Yazar 15:40 Hikaye 105

ÇAYI KOYDUĞUM ZAMAN ATEŞİ KISMALIYDIM

Akışında olması lazımdı her şeyin. Sonrasını görmeliydik akışının . Ne denli etki edeceğini…

Vakitlerden bir kış gecesiydi. Penceremin önünde havada kavga eden kar tanelerini seyretmeye dalmıştım. Gecenin karanlığı öyle derindi ki sokaktaki her nesneyi kafesine davet eder gibiydi. İzlemekten bir hayli keyif almıştım. Sonra düşüncelere daldım.

“Keşke uçma sırası bende olsaydı”,dedim kendi kendime. “Neden her güne yeni bir yaşam koyamıyordum ?”,diye kendime içerlendim. Arada böyle kendi kendimle konuşurdum. Ama uzun sürmezdi etkisi. Kendimi düşüncelerden arınmış bulduğumda hemen mutfağa doğru hızlı adımlarla ilerleyip çay koydum. Hızlı kaynaması için ocağı yüksek ateşte bıraktım. Mutlu bir hevesle kar tanelerinin savaşı canlandı gözümün önünde. Hemen bu anla ölümsüzleşen düşüncelerimi ekledim.

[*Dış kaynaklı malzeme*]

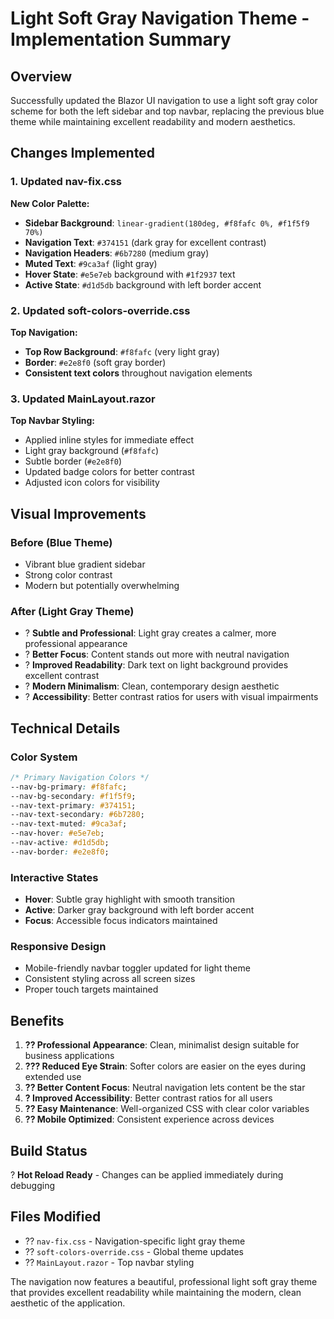 # Light Soft Gray Navigation Theme - Implementation Summary

## Overview

Successfully updated the Blazor UI navigation to use a light soft gray color scheme for both the left sidebar and top navbar, replacing the previous blue theme while maintaining excellent readability and modern aesthetics.

## Changes Implemented

### 1. **Updated nav-fix.css**

**New Color Palette:**

- **Sidebar Background**: `linear-gradient(180deg, #f8fafc 0%, #f1f5f9 70%)`
- **Navigation Text**: `#374151` (dark gray for excellent contrast)
- **Navigation Headers**: `#6b7280` (medium gray)
- **Muted Text**: `#9ca3af` (light gray)
- **Hover State**: `#e5e7eb` background with `#1f2937` text
- **Active State**: `#d1d5db` background with left border accent

### 2. **Updated soft-colors-override.css**

**Top Navigation:**

- **Top Row Background**: `#f8fafc` (very light gray)
- **Border**: `#e2e8f0` (soft gray border)
- **Consistent text colors** throughout navigation elements

### 3. **Updated MainLayout.razor**

**Top Navbar Styling:**

- Applied inline styles for immediate effect
- Light gray background (`#f8fafc`)
- Subtle border (`#e2e8f0`)
- Updated badge colors for better contrast
- Adjusted icon colors for visibility

## Visual Improvements

### **Before (Blue Theme)**

- Vibrant blue gradient sidebar
- Strong color contrast
- Modern but potentially overwhelming

### **After (Light Gray Theme)**

- ? **Subtle and Professional**: Light gray creates a calmer, more professional appearance
- ? **Better Focus**: Content stands out more with neutral navigation
- ? **Improved Readability**: Dark text on light background provides excellent contrast
- ? **Modern Minimalism**: Clean, contemporary design aesthetic
- ? **Accessibility**: Better contrast ratios for users with visual impairments

## Technical Details

### **Color System**

```css
/* Primary Navigation Colors */
--nav-bg-primary: #f8fafc;
--nav-bg-secondary: #f1f5f9;
--nav-text-primary: #374151;
--nav-text-secondary: #6b7280;
--nav-text-muted: #9ca3af;
--nav-hover: #e5e7eb;
--nav-active: #d1d5db;
--nav-border: #e2e8f0;
```

### **Interactive States**

- **Hover**: Subtle gray highlight with smooth transition
- **Active**: Darker gray background with left border accent
- **Focus**: Accessible focus indicators maintained

### **Responsive Design**

- Mobile-friendly navbar toggler updated for light theme
- Consistent styling across all screen sizes
- Proper touch targets maintained

## Benefits

1. **?? Professional Appearance**: Clean, minimalist design suitable for business applications
2. **??? Reduced Eye Strain**: Softer colors are easier on the eyes during extended use
3. **?? Better Content Focus**: Neutral navigation lets content be the star
4. **? Improved Accessibility**: Better contrast ratios for all users
5. **?? Easy Maintenance**: Well-organized CSS with clear color variables
6. **?? Mobile Optimized**: Consistent experience across devices

## Build Status

? **Hot Reload Ready** - Changes can be applied immediately during debugging

## Files Modified

- ?? `nav-fix.css` - Navigation-specific light gray theme
- ?? `soft-colors-override.css` - Global theme updates
- ?? `MainLayout.razor` - Top navbar styling

The navigation now features a beautiful, professional light soft gray theme that provides excellent readability while maintaining the modern, clean aesthetic of the application.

Ne de güzeldi zihnin oyununa galip gelmek. Tüm bedenimin yükü hafifledi,tutkularım zaman aşımına uğradı. Gerçekte kazanılmayan bazı oyunlar,doğruluk yönünde ilerleyip galip geldi. Bunların mutlu bir hissiyatını yaşarken,elektrik kesildi ve her yer karanlığa gömüldü. Az önce izlediğim gece manzarasındaki gibiydi. Mum almak için mutfağa doğru gitmeye koyuldum. İşte o vakit her yer yangın yerine dönüşecekti…

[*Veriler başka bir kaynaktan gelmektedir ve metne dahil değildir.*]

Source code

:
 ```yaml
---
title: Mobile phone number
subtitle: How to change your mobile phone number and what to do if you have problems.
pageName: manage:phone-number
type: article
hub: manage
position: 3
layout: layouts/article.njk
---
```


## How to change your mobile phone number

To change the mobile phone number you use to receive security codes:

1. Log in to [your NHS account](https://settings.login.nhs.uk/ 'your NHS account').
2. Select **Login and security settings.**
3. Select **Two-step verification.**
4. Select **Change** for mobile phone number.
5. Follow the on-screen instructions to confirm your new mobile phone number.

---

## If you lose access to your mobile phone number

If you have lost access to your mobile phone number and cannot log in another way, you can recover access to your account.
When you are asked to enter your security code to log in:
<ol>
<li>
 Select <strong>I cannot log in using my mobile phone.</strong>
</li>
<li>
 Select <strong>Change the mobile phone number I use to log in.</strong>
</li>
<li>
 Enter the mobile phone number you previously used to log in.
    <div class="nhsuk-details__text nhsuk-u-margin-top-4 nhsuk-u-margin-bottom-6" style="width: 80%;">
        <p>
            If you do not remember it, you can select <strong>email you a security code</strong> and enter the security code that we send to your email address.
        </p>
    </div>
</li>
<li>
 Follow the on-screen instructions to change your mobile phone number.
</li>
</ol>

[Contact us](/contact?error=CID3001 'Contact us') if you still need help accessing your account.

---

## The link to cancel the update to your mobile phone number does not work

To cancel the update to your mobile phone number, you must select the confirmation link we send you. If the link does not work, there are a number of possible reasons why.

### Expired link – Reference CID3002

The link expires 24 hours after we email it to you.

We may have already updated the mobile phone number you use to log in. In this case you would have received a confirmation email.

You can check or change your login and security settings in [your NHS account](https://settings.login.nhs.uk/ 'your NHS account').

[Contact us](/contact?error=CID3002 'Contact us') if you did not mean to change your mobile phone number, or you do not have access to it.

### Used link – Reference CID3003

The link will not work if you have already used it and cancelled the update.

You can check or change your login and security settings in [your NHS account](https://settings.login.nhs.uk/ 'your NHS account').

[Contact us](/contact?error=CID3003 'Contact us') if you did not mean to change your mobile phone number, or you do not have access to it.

Birisi önce kollarımdan tutup,olabildiğince de ağzımı kapattı. Haykırmak istiyordum. Elime bir şey gelmeyince,boyun eğmek zorunda kaldım. Hırsız tehditkar bir tavırla konuşmaya başladı.

“Zamanı geldi Meryem. Hiç bu kadar sessizleştin mi ? Tüm hastalarınla ilgilendiğin gibi ben de seninle ilgileneceğim şimdi. Merak etme canını acıtmayacağım sadece yavaş yavaş ölümü tattıracağım sana. Korkacak bir şey yok. Küçük,bilinmedik bir ölüm meselesi olacak. Ünlü psikiyatrist dün gece evinde ölü bulundu. Hem de kendi canına kıyarak. Ne de güzel bir haber olur,değil mi ?”

“Tüm bedenim hissizleşti. Kalp atışlarımın sesi bir ritim gibi her yere dağılmıştı. Zihnimdeki düşüncelerin tamamı korkuyla buharlaşmıştı. Nereye kaçacaktım ? Esirdim artık. Yardıma koşacak,el uzatacak kimse olmadı hayatımda. Şimdi bunu nasıl kendime söylemeye cüret edebilirdim ?”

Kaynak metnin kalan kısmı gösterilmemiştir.